# Bifold doors driving me crazy!



## Gevans17 (Sep 27, 2008)

Anyone know why my bifold closet doors will not stay closed? They will not fold completely flat when closed...drift halfway open everytime. Any suggestions appreciated. Thanks in advance. :furious:


----------



## Jack of most (Jan 21, 2009)

Doors are too big for opening? Needs adjustment?


----------



## buletbob (May 9, 2008)

Gevans17 said:


> Anyone know why my bifold closet doors will not stay closed? They will not fold completely flat when closed...drift halfway open everytime. Any suggestions appreciated. Thanks in advance. :furious:


Sounds as tho there out of plumb, Are the rollers in god working condition, do they wiggle inside the track? if so its time to replace the rollers which could be purchased at any HD. BOB


----------



## Just Bill (Dec 21, 2008)

There should be a spring that fits in the track in the middle. This keeps tension to hold the doors closed. And they are adjustable. The screw at the top pin slot will allow movment of the top pin. To adjust the bottom pin, lift the door and move it in ot out on the pin holder. There should be a gap of from 0-1/4" between doors


----------



## miami (Jan 28, 2009)

(I'm assuming you truly mean 'bifold' [i.e., individual two-panel] doors, not an 'accordion'-fold door - I don't know whether the photo is yours - ?)

If so, and if the 'drifting open' problem is caused by the fact that they won't close completely, you may be able to solve both by fixing that. Assuming that they aren't just too wide for the opening, probably the 'fixed' anchor/pivot point for one (or both) of them has come out of its hole, or the pivot flange (the bit in the track into which the pin fits) has moved. Check the top and bottom pivots for both doors - You can adjust the flanges (in which the pins pivot) back and forth in the track, then screw it back down when it's positioned properly.

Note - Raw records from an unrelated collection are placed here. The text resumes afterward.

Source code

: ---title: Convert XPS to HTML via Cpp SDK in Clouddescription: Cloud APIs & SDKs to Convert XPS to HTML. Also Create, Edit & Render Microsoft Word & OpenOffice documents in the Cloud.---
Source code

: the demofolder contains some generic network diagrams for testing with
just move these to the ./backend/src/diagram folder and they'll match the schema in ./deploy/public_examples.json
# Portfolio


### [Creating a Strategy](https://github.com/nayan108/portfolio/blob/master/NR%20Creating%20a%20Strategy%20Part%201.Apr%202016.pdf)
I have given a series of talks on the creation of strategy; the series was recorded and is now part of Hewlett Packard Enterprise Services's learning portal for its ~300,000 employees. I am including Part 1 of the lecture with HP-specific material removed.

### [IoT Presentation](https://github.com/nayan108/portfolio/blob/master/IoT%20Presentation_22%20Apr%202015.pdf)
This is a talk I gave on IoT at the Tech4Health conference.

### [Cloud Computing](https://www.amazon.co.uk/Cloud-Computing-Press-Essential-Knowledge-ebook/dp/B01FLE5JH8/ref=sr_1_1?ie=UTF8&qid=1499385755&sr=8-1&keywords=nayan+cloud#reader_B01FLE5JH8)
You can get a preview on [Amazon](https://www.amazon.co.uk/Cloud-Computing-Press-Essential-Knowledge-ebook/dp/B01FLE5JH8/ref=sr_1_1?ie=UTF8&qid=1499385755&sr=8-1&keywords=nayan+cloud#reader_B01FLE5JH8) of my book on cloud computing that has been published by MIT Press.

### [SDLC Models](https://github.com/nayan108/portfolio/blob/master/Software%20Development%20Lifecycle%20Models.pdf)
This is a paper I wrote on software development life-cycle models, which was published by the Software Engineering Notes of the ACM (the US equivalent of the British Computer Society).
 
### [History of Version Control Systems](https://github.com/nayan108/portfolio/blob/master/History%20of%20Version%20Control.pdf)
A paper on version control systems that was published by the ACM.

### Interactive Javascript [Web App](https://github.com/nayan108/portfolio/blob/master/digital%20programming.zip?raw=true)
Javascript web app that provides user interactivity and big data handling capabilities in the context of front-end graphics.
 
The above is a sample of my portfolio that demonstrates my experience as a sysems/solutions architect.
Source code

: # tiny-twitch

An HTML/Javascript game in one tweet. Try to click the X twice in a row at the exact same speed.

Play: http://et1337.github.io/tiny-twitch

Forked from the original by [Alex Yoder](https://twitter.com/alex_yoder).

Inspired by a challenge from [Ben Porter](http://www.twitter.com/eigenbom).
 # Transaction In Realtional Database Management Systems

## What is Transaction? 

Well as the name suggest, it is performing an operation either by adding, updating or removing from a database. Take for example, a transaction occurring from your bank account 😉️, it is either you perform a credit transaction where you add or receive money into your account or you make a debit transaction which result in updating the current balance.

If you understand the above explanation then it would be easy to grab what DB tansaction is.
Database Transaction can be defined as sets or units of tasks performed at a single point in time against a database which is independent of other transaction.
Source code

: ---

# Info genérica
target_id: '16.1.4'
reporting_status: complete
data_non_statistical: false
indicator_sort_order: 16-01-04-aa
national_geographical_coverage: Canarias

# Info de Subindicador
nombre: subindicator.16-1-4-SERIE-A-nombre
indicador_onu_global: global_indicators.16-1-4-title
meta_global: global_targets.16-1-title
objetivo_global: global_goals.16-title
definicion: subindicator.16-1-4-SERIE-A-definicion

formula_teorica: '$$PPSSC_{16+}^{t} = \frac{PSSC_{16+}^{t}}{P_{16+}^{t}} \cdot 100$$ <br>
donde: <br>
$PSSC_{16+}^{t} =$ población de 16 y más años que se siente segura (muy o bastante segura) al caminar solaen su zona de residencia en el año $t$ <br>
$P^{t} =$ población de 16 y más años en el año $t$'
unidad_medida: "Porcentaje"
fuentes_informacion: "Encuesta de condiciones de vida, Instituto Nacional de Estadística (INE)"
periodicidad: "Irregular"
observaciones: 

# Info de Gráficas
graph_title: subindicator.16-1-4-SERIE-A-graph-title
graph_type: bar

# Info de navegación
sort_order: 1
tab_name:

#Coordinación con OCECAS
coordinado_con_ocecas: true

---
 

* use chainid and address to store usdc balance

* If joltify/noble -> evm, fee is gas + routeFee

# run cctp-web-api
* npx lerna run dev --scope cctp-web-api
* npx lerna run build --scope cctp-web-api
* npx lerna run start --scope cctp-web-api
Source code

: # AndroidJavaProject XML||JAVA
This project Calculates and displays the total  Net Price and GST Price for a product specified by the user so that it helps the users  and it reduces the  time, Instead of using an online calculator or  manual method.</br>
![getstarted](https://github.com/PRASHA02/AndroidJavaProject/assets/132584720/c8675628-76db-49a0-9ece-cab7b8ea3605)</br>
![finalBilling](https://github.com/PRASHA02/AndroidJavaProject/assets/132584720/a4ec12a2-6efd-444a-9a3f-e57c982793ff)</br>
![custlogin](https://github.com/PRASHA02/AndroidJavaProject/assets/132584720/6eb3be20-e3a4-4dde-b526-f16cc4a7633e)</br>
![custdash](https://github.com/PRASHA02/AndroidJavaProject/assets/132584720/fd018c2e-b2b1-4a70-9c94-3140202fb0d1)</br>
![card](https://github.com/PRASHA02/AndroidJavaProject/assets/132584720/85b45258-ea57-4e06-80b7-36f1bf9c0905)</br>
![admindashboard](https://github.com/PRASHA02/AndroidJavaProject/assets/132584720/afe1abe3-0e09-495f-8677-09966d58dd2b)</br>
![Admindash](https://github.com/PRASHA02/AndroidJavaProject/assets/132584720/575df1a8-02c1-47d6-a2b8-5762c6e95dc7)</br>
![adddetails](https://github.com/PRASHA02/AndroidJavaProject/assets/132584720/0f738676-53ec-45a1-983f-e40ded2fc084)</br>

If the drifting is a separate problem, it could be the wall itself is out of plumb and leaning inward. In that case you will probably have to deal with the springs.

Good Luck!


----------



## Gevans17 (Sep 27, 2008)

*Bi fold door wont stay shut*

No, it is not an acordian type door. It has 2 panels which will not stay flat (closed). The doors are probably too small for the opening, as I have a decent gap on both sides. Guess i will check for plumb and replaced the hardware. Thanks


----------



## drtbk4ever (Dec 29, 2008)

Gevans17 said:


> No, it is not an acordian type door. It has 2 panels which will not stay flat (closed). The doors are probably too small for the opening, as I have a decent gap on both sides. Guess i will check for plumb and replaced the hardware. Thanks


Are you saying there is a large gap between the doors when they are closed in addition to the gaps you have on either side? Or that the door won't close at all because the doors meet in the middle and seem to wide?

I doubt you need new hardware as the hardware on most bifold doors is already adjustable. Just as Miami suggested. The corners where the doors attach to the frame is where they are adjustable. You can adjust for plumb, you can change the gaps a bit. 

Maybe it will be as simple as using aligners to ensure the doors close. See photo.


Do a google search on _bifold door hardware photo_ . You will see some photos of what we are talking about.


----------



## Maintenance 6 (Feb 26, 2008)

There should be a spring in the track as mentioned above. That is called a snubber. When you push the doors closed the snubber compresses and keeps tension on them in a position just past center so they don't creep open. A lot like locking your knees when you are standing. Without the spring there is a natural tendency for bi-folds to creep open.


----------



## Gevans17 (Sep 27, 2008)

*Thanks Guys*

I dont think mine has a spring or the hardware pictured above. I really appreciate all of your help. :thumbup:


----------